On 4 May 1951, the regiment mobilized two temporary Active Force companies designated "E" and "F" Company. "E" Company was reduced to nil strength upon its personnel being incorporated into the 1st Canadian Rifle Battalion for service in Germany as part of the 27th Canadian Infantry Brigade on North Atlantic Treaty Organization duty in Germany. "F" Company was initially used as a reinforcement pool for "E" Company. On 15 May 1952, it was reduced to nil strength, upon its personnel being absorbed by the newly formed 2nd Canadian Rifle Battalion for service in Korea with the United Nations. "F" Company was disbanded on 29 July 1953. The 1st and 2nd Canadian Rifle Battalions which became the Regular Force 1st and 2nd Battalions of the Queen's Own Rifles of Canada.

Royal was added to the regimental title on 5 July 1982, and the name was shortened to the Royal Regina Rifles on 24 October 1984.
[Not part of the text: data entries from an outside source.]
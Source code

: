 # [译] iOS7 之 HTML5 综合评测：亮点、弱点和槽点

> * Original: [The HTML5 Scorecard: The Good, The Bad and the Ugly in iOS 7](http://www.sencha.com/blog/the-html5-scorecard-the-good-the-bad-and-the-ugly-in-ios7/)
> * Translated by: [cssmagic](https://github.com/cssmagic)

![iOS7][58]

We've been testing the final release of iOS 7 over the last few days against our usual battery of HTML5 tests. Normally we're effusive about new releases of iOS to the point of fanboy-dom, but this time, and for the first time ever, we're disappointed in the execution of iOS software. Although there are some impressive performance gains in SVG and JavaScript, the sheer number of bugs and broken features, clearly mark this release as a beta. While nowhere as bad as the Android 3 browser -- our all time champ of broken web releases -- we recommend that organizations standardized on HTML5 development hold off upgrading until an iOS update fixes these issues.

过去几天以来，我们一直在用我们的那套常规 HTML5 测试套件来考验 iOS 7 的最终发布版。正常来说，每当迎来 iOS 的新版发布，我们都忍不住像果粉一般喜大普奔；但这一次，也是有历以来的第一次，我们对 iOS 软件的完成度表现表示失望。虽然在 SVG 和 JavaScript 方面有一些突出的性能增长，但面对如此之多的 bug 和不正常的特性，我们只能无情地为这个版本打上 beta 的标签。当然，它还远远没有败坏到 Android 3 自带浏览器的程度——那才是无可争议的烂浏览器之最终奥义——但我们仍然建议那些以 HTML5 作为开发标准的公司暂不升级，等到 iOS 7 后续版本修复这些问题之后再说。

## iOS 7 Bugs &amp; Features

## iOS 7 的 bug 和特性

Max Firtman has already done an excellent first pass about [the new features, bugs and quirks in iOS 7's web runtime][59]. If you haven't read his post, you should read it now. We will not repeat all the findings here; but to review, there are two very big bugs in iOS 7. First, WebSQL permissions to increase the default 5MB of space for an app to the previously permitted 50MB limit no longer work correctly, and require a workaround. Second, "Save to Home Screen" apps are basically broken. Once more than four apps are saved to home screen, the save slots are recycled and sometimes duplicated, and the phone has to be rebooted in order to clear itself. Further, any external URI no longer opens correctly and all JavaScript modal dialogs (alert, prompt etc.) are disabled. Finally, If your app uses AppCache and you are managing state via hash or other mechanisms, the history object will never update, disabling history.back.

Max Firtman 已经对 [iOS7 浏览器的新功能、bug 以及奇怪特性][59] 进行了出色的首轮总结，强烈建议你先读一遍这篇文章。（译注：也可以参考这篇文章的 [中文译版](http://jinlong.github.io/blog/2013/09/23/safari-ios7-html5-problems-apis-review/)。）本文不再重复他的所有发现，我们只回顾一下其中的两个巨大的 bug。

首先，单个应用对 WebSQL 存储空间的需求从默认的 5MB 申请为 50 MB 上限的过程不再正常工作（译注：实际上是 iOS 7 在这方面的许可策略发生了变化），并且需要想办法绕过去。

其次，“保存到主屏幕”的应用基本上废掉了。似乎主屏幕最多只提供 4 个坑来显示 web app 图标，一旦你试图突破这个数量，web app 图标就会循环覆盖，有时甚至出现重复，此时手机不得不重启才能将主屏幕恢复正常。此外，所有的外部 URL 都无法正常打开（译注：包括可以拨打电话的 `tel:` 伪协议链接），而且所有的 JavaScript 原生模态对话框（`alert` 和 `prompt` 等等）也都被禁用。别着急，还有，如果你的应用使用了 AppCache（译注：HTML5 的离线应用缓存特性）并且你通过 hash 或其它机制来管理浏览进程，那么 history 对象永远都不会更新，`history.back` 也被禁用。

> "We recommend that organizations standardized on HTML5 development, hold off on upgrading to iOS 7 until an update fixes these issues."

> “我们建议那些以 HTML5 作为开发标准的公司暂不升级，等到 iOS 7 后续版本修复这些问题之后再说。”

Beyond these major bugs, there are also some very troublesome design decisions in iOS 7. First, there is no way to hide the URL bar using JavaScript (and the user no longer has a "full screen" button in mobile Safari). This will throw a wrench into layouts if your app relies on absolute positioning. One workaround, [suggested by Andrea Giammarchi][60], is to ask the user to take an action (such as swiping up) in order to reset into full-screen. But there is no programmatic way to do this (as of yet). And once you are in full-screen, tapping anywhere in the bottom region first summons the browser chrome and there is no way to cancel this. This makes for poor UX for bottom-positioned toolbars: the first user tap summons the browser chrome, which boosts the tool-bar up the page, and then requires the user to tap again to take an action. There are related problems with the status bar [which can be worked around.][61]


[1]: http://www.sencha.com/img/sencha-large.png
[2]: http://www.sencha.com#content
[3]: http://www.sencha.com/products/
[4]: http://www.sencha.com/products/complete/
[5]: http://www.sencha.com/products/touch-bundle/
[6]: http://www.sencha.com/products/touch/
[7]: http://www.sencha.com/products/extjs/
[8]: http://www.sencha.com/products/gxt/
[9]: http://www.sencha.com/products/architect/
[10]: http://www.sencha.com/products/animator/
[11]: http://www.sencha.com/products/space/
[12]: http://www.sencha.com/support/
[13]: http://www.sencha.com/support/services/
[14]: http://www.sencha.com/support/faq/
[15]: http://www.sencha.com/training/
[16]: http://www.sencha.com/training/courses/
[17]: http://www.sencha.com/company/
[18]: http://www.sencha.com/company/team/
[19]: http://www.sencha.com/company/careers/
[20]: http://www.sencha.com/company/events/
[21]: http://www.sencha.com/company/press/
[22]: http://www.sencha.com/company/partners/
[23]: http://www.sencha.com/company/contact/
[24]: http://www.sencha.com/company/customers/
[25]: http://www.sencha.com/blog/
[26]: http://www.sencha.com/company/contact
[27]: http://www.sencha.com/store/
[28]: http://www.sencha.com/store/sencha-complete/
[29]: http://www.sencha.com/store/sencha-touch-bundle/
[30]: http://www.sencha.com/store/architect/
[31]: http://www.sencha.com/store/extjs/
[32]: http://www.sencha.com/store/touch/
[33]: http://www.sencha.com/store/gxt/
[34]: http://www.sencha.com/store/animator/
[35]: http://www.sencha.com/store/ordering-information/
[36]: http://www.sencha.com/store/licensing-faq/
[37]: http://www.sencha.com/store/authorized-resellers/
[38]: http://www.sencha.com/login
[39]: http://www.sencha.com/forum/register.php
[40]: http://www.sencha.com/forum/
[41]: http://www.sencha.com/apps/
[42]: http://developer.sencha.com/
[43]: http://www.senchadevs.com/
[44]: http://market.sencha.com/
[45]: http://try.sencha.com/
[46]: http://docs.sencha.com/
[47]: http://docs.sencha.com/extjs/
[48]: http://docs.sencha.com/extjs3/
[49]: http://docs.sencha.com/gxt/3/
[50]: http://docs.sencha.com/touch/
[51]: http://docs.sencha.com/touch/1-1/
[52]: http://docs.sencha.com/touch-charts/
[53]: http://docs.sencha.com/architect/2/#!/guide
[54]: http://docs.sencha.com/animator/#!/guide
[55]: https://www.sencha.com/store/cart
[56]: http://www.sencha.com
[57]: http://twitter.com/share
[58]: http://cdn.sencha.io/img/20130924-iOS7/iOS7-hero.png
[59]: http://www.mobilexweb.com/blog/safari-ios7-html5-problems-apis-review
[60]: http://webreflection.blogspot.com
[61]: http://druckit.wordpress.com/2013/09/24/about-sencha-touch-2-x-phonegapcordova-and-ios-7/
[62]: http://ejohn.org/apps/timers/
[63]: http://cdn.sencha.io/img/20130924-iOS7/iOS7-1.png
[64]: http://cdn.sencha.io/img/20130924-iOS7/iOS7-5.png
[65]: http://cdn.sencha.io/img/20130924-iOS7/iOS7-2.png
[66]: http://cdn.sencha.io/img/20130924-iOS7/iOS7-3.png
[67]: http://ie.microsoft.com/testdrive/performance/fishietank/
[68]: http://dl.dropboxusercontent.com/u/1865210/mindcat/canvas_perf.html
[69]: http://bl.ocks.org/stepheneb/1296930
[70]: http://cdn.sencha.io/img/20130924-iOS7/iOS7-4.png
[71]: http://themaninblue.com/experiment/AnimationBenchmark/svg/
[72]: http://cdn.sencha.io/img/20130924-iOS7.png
United Nations missions (1980–2000) 
Since the reductions of the Regular Force battalions, the Primary Reserve members of the regiment have augmented the Regular Force units  and deployed operationally in support of operations in Cyprus, Former Yugoslavia, and Bosnia.

Afghanistan
The regiment contributed an aggregate of more than 20% of its authorized strength to the various Task Forces which served in Afghanistan between 2002 and 2014.

2015 onwards 
Soldiers of the Royal Regina Rifles contribute to domestic and expeditionary operations on a regular basis.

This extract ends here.